Archive for Saturday, February 02, 2008
Obama picks up key Edwards supporter
The Service Employees International Union, which had backed Edwards’ failed presidential big, endorses Obama. The Illinois senator says he has asked his former rival for an endorsement, too.
Sen. Barack Obama today picked up the support of a key California union that had backed one of his failed opponents for the Democratic presidential nomination.
The state council of the Service Employees International Union has decided to back Obama after its first choice, former Sen. John Edwards dropped out this week, spokeswoman Jeanine Meyer Rodriguez said in a telephone interview.
“Basically we think that there are really good candidates in this election, and a lot of good energy,” she said of Obama and his principal rival New York Sen. Hillary Rodham Clinton, who was campaigning today in California.
“We believe that Obama best advances our vision for a new America, united in hope,” Rodriguez said in explaining why the union decided to back the Illinois senator. Annelle Grajeda, president of the group, formally announced the decision this morning.

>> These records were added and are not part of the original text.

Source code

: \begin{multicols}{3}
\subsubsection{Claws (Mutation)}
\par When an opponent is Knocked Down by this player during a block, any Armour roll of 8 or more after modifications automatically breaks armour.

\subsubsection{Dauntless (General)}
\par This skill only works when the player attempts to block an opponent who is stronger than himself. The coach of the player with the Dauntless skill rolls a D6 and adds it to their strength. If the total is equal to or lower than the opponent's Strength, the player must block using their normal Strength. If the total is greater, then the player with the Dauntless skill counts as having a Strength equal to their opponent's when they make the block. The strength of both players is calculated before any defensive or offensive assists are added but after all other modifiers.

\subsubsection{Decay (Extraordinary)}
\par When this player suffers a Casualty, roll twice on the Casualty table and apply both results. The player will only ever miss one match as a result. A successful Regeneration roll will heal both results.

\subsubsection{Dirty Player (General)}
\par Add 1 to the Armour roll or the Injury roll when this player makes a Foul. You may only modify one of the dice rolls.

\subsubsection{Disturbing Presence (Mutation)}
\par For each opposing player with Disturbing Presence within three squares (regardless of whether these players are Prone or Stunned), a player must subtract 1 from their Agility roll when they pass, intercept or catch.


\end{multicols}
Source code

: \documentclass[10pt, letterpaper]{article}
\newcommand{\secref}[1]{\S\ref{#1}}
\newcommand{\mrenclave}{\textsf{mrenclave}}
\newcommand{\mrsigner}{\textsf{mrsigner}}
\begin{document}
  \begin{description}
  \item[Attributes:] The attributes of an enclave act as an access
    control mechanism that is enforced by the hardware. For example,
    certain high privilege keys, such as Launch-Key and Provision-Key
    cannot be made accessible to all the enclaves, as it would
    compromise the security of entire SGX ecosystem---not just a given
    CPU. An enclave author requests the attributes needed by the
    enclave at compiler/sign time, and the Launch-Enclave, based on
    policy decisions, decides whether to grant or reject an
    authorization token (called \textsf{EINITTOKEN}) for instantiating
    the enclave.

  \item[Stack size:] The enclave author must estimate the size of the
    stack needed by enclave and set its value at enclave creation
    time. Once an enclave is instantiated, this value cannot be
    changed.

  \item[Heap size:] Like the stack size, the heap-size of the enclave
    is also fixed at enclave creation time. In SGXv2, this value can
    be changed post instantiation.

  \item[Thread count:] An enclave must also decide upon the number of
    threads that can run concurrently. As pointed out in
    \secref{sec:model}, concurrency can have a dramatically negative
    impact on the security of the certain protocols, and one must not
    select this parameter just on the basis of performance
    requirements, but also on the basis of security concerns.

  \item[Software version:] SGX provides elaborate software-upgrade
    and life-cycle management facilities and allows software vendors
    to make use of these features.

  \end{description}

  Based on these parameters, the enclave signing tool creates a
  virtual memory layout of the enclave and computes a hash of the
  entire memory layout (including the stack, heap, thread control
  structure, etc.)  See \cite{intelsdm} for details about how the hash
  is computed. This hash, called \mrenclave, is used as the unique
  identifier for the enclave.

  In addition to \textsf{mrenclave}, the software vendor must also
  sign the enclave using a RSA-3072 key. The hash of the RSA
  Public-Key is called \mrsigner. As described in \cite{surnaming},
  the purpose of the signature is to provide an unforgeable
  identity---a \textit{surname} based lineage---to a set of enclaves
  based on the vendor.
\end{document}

The 650,000-member state union represents employees including nurses, janitors and home care workers. It is especially strong in the Latino community, a key voting bloc in Tuesday’s primary in California and some 20 other contests across the nation.
The union’s decision to go with Obama is also important as part of the campaign’s efforts to woo former supporters of Edwards, who dropped out of the presidential sweepstakes after running poorly in the early primaries and caucuses. Edwards keyed his effort on a strong economic campaign and helping to poor and unionized.
At a Los Angeles news conference, Obama said that he has specifically asked Edwards for his endorsement, although “we haven’t had specific conversations about an Obama administration…. He and I share a fundamental view that it is not enough to just change political parties.”
The Obama campaign is courting Edwards’ supporters heavily.
In a statement, the campaign announced that “elected officials including a former congressman from Georgia and state legislative leaders in Arizona, New Jersey, North Dakota and Virginia announced their decision to support Obama after previously playing a leading role in the Edwards campaign.”
At his news conference, which focused mainly on economic issues, Obama said he thought that the Thursday night debate underscored the major differences between himself and Sen. Clinton – Iraq, health care and lobbyists.
“The problem with the war in Iraq was a problem of conception. If we go in there suggesting it was just not managed well by George Bush, then Sen. McCain will be able to come back and argue that … we are now getting it right,” Obama said of the leading GOP candidate, Arizona Sen. John McCain.
“I totally dispute that,” Obama continued. “It is easier for me to dispute,” he said, given his long-standing statements that the war was a strategic error.
Obama today also was endorsed by MoveOn.org, a liberal social network on the Web that claims 3.2 million members. Members backed Obama by a ratio of better than 2-to-1, the group said in a statement.